Третьего января 1947 года Капезиус отправил четырехстраничное письмо, написанное от руки, общественному прокурору Людвигсбурга. Это письмо раскрыло суть главного аргумента защиты Капезиуса: убеждение, что законы денацификации на него не распространялись. Он сказал, что его заставили стать «иностранным членом Ваффен-СС», подчеркивая, что обучался медицине, а не военному делу. Также он указал, что, согласно нацистскому расовому закону, он не мог считаться полноправным членом СС, будучи румыном. Он не имел номера СС, не вступал в нацистскую партию, и все, что он хотел делать как аптекарь – это «помогать больным и не предавать клятвы Гиппократа». Также Капезиус подчеркнул, что был главой церковной группы в Бухаресте и отказался покидать церковь, хотя СС на этом настаивало. Он попытался надавить на жалость, сказав, что «все потерял» в Румынии от рук коммунистов, и что вся его семья – родители, жена, дети – жила там в режиме «чрезвычайного положения».

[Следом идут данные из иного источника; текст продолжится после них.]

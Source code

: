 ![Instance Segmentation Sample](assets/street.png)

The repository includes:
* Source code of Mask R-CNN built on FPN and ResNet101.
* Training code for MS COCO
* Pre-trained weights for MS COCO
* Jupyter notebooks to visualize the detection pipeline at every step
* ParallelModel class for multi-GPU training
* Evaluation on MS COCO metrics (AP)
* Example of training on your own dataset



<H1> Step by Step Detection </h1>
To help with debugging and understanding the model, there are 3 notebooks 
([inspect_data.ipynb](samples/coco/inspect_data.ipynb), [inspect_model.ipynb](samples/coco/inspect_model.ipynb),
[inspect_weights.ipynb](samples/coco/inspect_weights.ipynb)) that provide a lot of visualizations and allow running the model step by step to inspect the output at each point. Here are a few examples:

«Мне не повезло стать военнопленным», – резюмировал он, указав, что американцы держали его в заключении из-за фактической принадлежности к Ваффен-СС, фактора, который англичане давно решили не учитывать. Разумеется, он не упомянул, что американцы арестовали его, потому что он был опознан бывшим узником Освенцима, и что после допроса американцы выявили в предыдущих опросниках ложь о службе в лагере смерти
[308].
К письму Капезиус приложил несколько рекомендательных Persilscheins, свидетельствующих о его положительных качествах. Он имел право предоставить еще несколько писем до официального слушания
[309]. Дабы убедить всех, что он в первую очередь – хороший румын, он предоставил Persilscheins от Карла Хайнца Шулери, друга детства и священника в подразделении, где они вместе служили. Преподобный Шулери сказал, что Капезиус «не покинул церкви ради службы в Ваффен-СС». Более того, Капезиус «поддерживал контакт» с пастором и сохранял «христианский взгляд на мир» на протяжении войны. Двое бывших коллег по Farben/Bayer подтвердили «полное удовлетворение» работой Капезиуса и отметили, что «он работал старательно и исполнял все, о чем его просили»
[310].
Также он, как ни удивительно, заполнил еще одну огромную анкету, второй Frageboden меньше, чем за неделю, и выслал ее письмом 3 января. Ответы в ней не отличались от предыдущей. Он не был уверен, должен ли опросник идти в комплекте с его собственным письмом и свидетельскими показаниями. Дабы не затягивать процесс денацификации, Капезиус снова пошел на риск и отправил анкету, в которой не только не указал службу в Освенциме, но и солгал, отметив гораздо более безобидную должность в Главном медицинском управлении в Берлине.